Data for this task section start
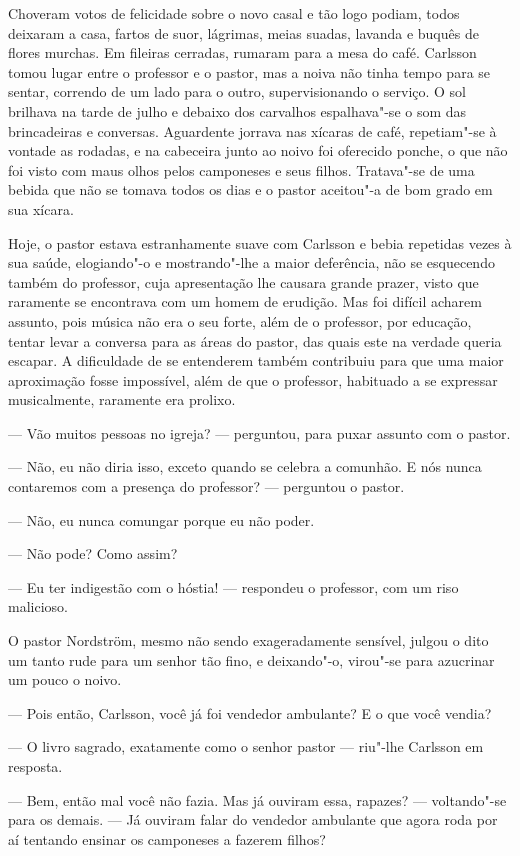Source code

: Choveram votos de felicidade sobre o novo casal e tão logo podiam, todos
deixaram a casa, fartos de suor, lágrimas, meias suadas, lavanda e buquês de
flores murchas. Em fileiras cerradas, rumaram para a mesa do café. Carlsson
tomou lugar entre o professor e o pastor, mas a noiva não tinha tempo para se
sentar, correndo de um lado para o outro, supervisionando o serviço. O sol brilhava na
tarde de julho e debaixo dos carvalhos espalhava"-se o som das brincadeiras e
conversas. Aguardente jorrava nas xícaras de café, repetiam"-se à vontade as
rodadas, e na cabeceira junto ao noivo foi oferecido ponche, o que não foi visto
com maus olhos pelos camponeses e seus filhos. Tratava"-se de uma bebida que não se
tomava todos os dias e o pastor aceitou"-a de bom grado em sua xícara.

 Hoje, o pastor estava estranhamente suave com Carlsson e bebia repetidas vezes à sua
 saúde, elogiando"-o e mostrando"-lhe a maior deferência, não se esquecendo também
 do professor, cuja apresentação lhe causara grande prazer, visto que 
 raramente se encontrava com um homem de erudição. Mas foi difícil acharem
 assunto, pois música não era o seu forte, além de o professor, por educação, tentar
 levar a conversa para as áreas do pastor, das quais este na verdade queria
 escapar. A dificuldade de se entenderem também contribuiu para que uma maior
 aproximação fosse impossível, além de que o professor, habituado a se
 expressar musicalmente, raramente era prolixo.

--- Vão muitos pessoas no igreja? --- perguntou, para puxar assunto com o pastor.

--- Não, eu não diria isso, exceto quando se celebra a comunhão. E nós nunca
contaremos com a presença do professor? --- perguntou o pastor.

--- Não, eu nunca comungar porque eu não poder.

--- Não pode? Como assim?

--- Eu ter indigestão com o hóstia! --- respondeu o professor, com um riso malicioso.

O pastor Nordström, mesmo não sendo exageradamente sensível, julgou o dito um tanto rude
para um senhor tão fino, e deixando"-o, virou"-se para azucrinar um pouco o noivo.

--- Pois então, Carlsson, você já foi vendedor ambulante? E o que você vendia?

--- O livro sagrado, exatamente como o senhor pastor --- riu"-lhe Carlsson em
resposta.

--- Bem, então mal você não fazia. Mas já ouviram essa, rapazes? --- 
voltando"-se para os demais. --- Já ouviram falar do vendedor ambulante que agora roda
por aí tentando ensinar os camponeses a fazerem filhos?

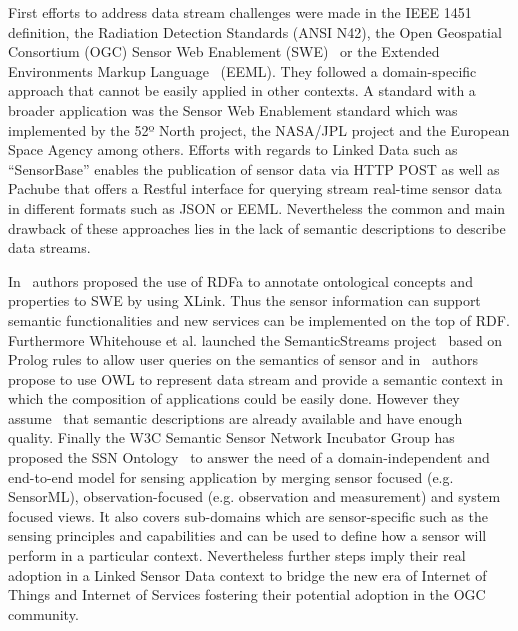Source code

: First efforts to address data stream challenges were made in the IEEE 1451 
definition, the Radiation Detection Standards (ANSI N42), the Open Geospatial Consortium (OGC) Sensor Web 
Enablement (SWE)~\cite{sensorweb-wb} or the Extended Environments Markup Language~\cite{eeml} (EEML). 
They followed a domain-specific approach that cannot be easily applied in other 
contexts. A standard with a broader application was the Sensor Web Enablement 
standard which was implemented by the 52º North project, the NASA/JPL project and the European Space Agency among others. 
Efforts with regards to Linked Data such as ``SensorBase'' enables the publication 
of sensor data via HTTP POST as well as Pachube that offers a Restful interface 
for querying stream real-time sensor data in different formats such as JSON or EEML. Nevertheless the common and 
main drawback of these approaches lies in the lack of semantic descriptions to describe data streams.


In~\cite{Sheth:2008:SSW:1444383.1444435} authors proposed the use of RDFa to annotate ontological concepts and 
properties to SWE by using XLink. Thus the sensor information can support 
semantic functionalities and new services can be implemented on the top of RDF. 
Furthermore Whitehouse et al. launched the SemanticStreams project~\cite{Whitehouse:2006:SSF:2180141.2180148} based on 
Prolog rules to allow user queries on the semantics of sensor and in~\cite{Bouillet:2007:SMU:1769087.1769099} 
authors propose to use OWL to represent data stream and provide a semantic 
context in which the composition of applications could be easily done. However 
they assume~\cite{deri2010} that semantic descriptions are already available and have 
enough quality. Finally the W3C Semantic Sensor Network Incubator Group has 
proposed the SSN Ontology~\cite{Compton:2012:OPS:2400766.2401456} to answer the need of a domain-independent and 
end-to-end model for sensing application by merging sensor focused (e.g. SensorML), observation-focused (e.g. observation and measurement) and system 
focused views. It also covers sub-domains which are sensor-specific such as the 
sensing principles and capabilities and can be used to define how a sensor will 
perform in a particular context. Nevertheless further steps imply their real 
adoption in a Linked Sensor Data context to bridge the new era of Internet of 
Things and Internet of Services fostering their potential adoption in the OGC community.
Data for this task section end
Required work: Among the records above, which lines hold the word "assunto"? Copy each one.

Written solution:
 assunto, pois música não era o seu forte, além de o professor, por educação, tentar
--- Vão muitos pessoas no igreja? --- perguntou, para puxar assunto com o pastor.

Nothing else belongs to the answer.